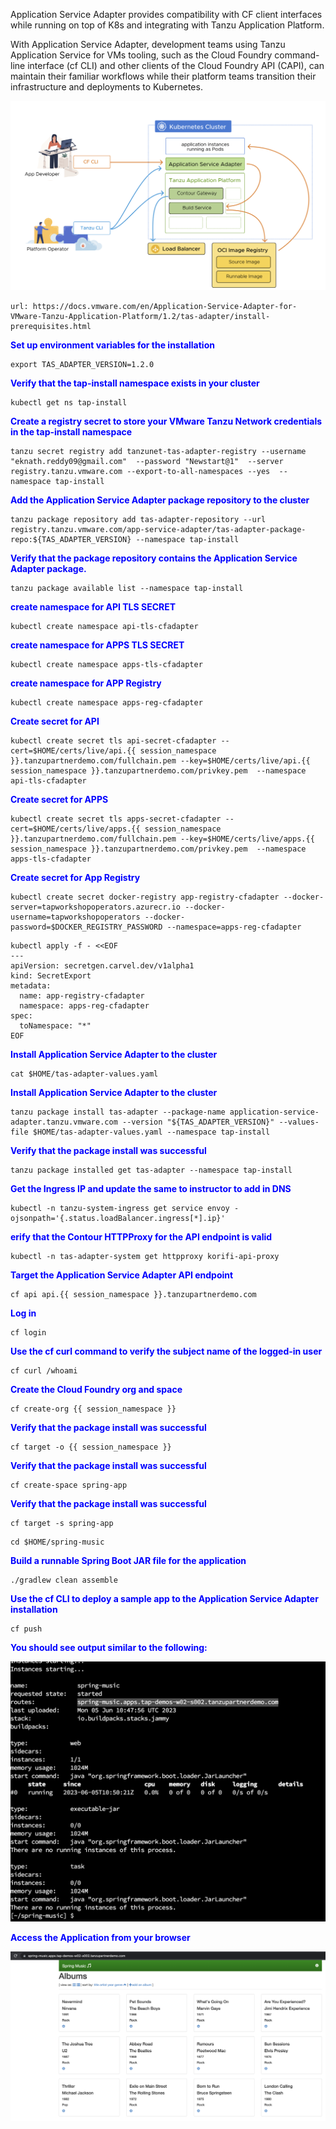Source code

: Application Service Adapter provides compatibility with CF client interfaces while running on top of K8s and integrating with Tanzu Application Platform. 

With Application Service Adapter, development teams using Tanzu Application Service for VMs tooling, such as the Cloud Foundry command-line interface (cf CLI) and other clients of the Cloud Foundry API (CAPI), can maintain their familiar workflows while their platform teams transition their infrastructure and deployments to Kubernetes.

![App Service Adapter](images/cfadapter-1.png)

```dashboard:open-url
url: https://docs.vmware.com/en/Application-Service-Adapter-for-VMware-Tanzu-Application-Platform/1.2/tas-adapter/install-prerequisites.html
```

<p style="color:blue"><strong> Set up environment variables for the installation </strong></p>

```execute-1
export TAS_ADAPTER_VERSION=1.2.0
```

<p style="color:blue"><strong> Verify that the tap-install namespace exists in your cluster </strong></p>

```execute-1
kubectl get ns tap-install
```

<p style="color:blue"><strong> Create a registry secret to store your VMware Tanzu Network credentials in the tap-install namespace </strong></p>

```execute-1
tanzu secret registry add tanzunet-tas-adapter-registry --username "eknath.reddy09@gmail.com"  --password "Newstart@1"  --server registry.tanzu.vmware.com --export-to-all-namespaces --yes  --namespace tap-install
```
<p style="color:blue"><strong> Add the Application Service Adapter package repository to the cluster </strong></p>

```execute-1
tanzu package repository add tas-adapter-repository --url registry.tanzu.vmware.com/app-service-adapter/tas-adapter-package-repo:${TAS_ADAPTER_VERSION} --namespace tap-install
```
<p style="color:blue"><strong> Verify that the package repository contains the Application Service Adapter package. </strong></p>

```execute-1
tanzu package available list --namespace tap-install
```

<p style="color:blue"><strong> create namespace for API TLS SECRET </strong></p>

```execute-1
kubectl create namespace api-tls-cfadapter
```
<p style="color:blue"><strong> create namespace for APPS TLS SECRET </strong></p>

```execute-1
kubectl create namespace apps-tls-cfadapter
```

<p style="color:blue"><strong> create namespace for APP Registry </strong></p>

```execute-1
kubectl create namespace apps-reg-cfadapter
```

<p style="color:blue"><strong> Create secret for API  </strong></p>

```execute-1
kubectl create secret tls api-secret-cfadapter --cert=$HOME/certs/live/api.{{ session_namespace }}.tanzupartnerdemo.com/fullchain.pem --key=$HOME/certs/live/api.{{ session_namespace }}.tanzupartnerdemo.com/privkey.pem  --namespace api-tls-cfadapter
```

<p style="color:blue"><strong> Create secret for APPS  </strong></p>

```execute-1
kubectl create secret tls apps-secret-cfadapter --cert=$HOME/certs/live/apps.{{ session_namespace }}.tanzupartnerdemo.com/fullchain.pem --key=$HOME/certs/live/apps.{{ session_namespace }}.tanzupartnerdemo.com/privkey.pem  --namespace apps-tls-cfadapter
```

<p style="color:blue"><strong> Create secret for App Registry  </strong></p>

```execute-1
kubectl create secret docker-registry app-registry-cfadapter --docker-server=tapworkshopoperators.azurecr.io --docker-username=tapworkshopoperators --docker-password=$DOCKER_REGISTRY_PASSWORD --namespace=apps-reg-cfadapter
```

```
kubectl apply -f - <<EOF
---
apiVersion: secretgen.carvel.dev/v1alpha1
kind: SecretExport
metadata:
  name: app-registry-cfadapter
  namespace: apps-reg-cfadapter
spec:
  toNamespace: "*"
EOF
```

<p style="color:blue"><strong> Install Application Service Adapter to the cluster </strong></p>

```
cat $HOME/tas-adapter-values.yaml
```

<p style="color:blue"><strong> Install Application Service Adapter to the cluster </strong></p>

```
tanzu package install tas-adapter --package-name application-service-adapter.tanzu.vmware.com --version "${TAS_ADAPTER_VERSION}" --values-file $HOME/tas-adapter-values.yaml --namespace tap-install
```

<p style="color:blue"><strong> Verify that the package install was successful </strong></p>

```
tanzu package installed get tas-adapter --namespace tap-install
```

<p style="color:blue"><strong> Get the Ingress IP and update the same to instructor to add in DNS </strong></p>

```
kubectl -n tanzu-system-ingress get service envoy -ojsonpath='{.status.loadBalancer.ingress[*].ip}'
```

<p style="color:blue"><strong> erify that the Contour HTTPProxy for the API endpoint is valid </strong></p>

```
kubectl -n tas-adapter-system get httpproxy korifi-api-proxy
```

<p style="color:blue"><strong> Target the Application Service Adapter API endpoint </strong></p>

```
cf api api.{{ session_namespace }}.tanzupartnerdemo.com
```

<p style="color:blue"><strong> Log in </strong></p>

```
cf login
```

<p style="color:blue"><strong> Use the cf curl command to verify the subject name of the logged-in user </strong></p>

```
cf curl /whoami
```

<p style="color:blue"><strong> Create the Cloud Foundry org and space </strong></p>

```
cf create-org {{ session_namespace }}
```

<p style="color:blue"><strong> Verify that the package install was successful </strong></p>

```
cf target -o {{ session_namespace }}
```

<p style="color:blue"><strong> Verify that the package install was successful </strong></p>

```
cf create-space spring-app
```

<p style="color:blue"><strong> Verify that the package install was successful </strong></p>

```
cf target -s spring-app
```

```
cd $HOME/spring-music
```

<p style="color:blue"><strong> Build a runnable Spring Boot JAR file for the application </strong></p>

```
./gradlew clean assemble
```

<p style="color:blue"><strong> Use the cf CLI to deploy a sample app to the Application Service Adapter installation </strong></p>

```
cf push
```

<p style="color:blue"><strong> You should see output similar to the following: </strong></p>

![App Service Adapter](images/cf-output1.png)

<p style="color:blue"><strong> Access the Application from your browser </strong></p>

![App Service Adapter](images/cf-output2.png)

◇ ◇ ◇ ◇ ◇ ◇ ◇

- [Exercise objective]: Write out the data again word for word, minus any images.

- [Solution to the problem]:
Source code

: Application Service Adapter provides compatibility with CF client interfaces while running on top of K8s and integrating with Tanzu Application Platform. 

With Application Service Adapter, development teams using Tanzu Application Service for VMs tooling, such as the Cloud Foundry command-line interface (cf CLI) and other clients of the Cloud Foundry API (CAPI), can maintain their familiar workflows while their platform teams transition their infrastructure and deployments to Kubernetes.

![App Service Adapter](images/cfadapter-1.png)

```dashboard:open-url
url: https://docs.vmware.com/en/Application-Service-Adapter-for-VMware-Tanzu-Application-Platform/1.2/tas-adapter/install-prerequisites.html
```

<p style="color:blue"><strong> Set up environment variables for the installation </strong></p>

```execute-1
export TAS_ADAPTER_VERSION=1.2.0
```

<p style="color:blue"><strong> Verify that the tap-install namespace exists in your cluster </strong></p>

```execute-1
kubectl get ns tap-install
```

<p style="color:blue"><strong> Create a registry secret to store your VMware Tanzu Network credentials in the tap-install namespace </strong></p>

```execute-1
tanzu secret registry add tanzunet-tas-adapter-registry --username "eknath.reddy09@gmail.com"  --password "Newstart@1"  --server registry.tanzu.vmware.com --export-to-all-namespaces --yes  --namespace tap-install
```
<p style="color:blue"><strong> Add the Application Service Adapter package repository to the cluster </strong></p>

```execute-1
tanzu package repository add tas-adapter-repository --url registry.tanzu.vmware.com/app-service-adapter/tas-adapter-package-repo:${TAS_ADAPTER_VERSION} --namespace tap-install
```
<p style="color:blue"><strong> Verify that the package repository contains the Application Service Adapter package. </strong></p>

```execute-1
tanzu package available list --namespace tap-install
```

<p style="color:blue"><strong> create namespace for API TLS SECRET </strong></p>

```execute-1
kubectl create namespace api-tls-cfadapter
```
<p style="color:blue"><strong> create namespace for APPS TLS SECRET </strong></p>

```execute-1
kubectl create namespace apps-tls-cfadapter
```

<p style="color:blue"><strong> create namespace for APP Registry </strong></p>

```execute-1
kubectl create namespace apps-reg-cfadapter
```

<p style="color:blue"><strong> Create secret for API  </strong></p>

```execute-1
kubectl create secret tls api-secret-cfadapter --cert=$HOME/certs/live/api.{{ session_namespace }}.tanzupartnerdemo.com/fullchain.pem --key=$HOME/certs/live/api.{{ session_namespace }}.tanzupartnerdemo.com/privkey.pem  --namespace api-tls-cfadapter
```

<p style="color:blue"><strong> Create secret for APPS  </strong></p>

```execute-1
kubectl create secret tls apps-secret-cfadapter --cert=$HOME/certs/live/apps.{{ session_namespace }}.tanzupartnerdemo.com/fullchain.pem --key=$HOME/certs/live/apps.{{ session_namespace }}.tanzupartnerdemo.com/privkey.pem  --namespace apps-tls-cfadapter
```

<p style="color:blue"><strong> Create secret for App Registry  </strong></p>

```execute-1
kubectl create secret docker-registry app-registry-cfadapter --docker-server=tapworkshopoperators.azurecr.io --docker-username=tapworkshopoperators --docker-password=$DOCKER_REGISTRY_PASSWORD --namespace=apps-reg-cfadapter
```

```
kubectl apply -f - <<EOF
---
apiVersion: secretgen.carvel.dev/v1alpha1
kind: SecretExport
metadata:
  name: app-registry-cfadapter
  namespace: apps-reg-cfadapter
spec:
  toNamespace: "*"
EOF
```

<p style="color:blue"><strong> Install Application Service Adapter to the cluster </strong></p>

```
cat $HOME/tas-adapter-values.yaml
```

<p style="color:blue"><strong> Install Application Service Adapter to the cluster </strong></p>

```
tanzu package install tas-adapter --package-name application-service-adapter.tanzu.vmware.com --version "${TAS_ADAPTER_VERSION}" --values-file $HOME/tas-adapter-values.yaml --namespace tap-install
```

<p style="color:blue"><strong> Verify that the package install was successful </strong></p>

```
tanzu package installed get tas-adapter --namespace tap-install
```

<p style="color:blue"><strong> Get the Ingress IP and update the same to instructor to add in DNS </strong></p>

```
kubectl -n tanzu-system-ingress get service envoy -ojsonpath='{.status.loadBalancer.ingress[*].ip}'
```

<p style="color:blue"><strong> erify that the Contour HTTPProxy for the API endpoint is valid </strong></p>

```
kubectl -n tas-adapter-system get httpproxy korifi-api-proxy
```

<p style="color:blue"><strong> Target the Application Service Adapter API endpoint </strong></p>

```
cf api api.{{ session_namespace }}.tanzupartnerdemo.com
```

<p style="color:blue"><strong> Log in </strong></p>

```
cf login
```

<p style="color:blue"><strong> Use the cf curl command to verify the subject name of the logged-in user </strong></p>

```
cf curl /whoami
```

<p style="color:blue"><strong> Create the Cloud Foundry org and space </strong></p>

```
cf create-org {{ session_namespace }}
```

<p style="color:blue"><strong> Verify that the package install was successful </strong></p>

```
cf target -o {{ session_namespace }}
```

<p style="color:blue"><strong> Verify that the package install was successful </strong></p>

```
cf create-space spring-app
```

<p style="color:blue"><strong> Verify that the package install was successful </strong></p>

```
cf target -s spring-app
```

```
cd $HOME/spring-music
```

<p style="color:blue"><strong> Build a runnable Spring Boot JAR file for the application </strong></p>

```
./gradlew clean assemble
```

<p style="color:blue"><strong> Use the cf CLI to deploy a sample app to the Application Service Adapter installation </strong></p>

```
cf push
```

<p style="color:blue"><strong> You should see output similar to the following: </strong></p>

![App Service Adapter](images/cf-output1.png)

<p style="color:blue"><strong> Access the Application from your browser </strong></p>

![App Service Adapter](images/cf-output2.png)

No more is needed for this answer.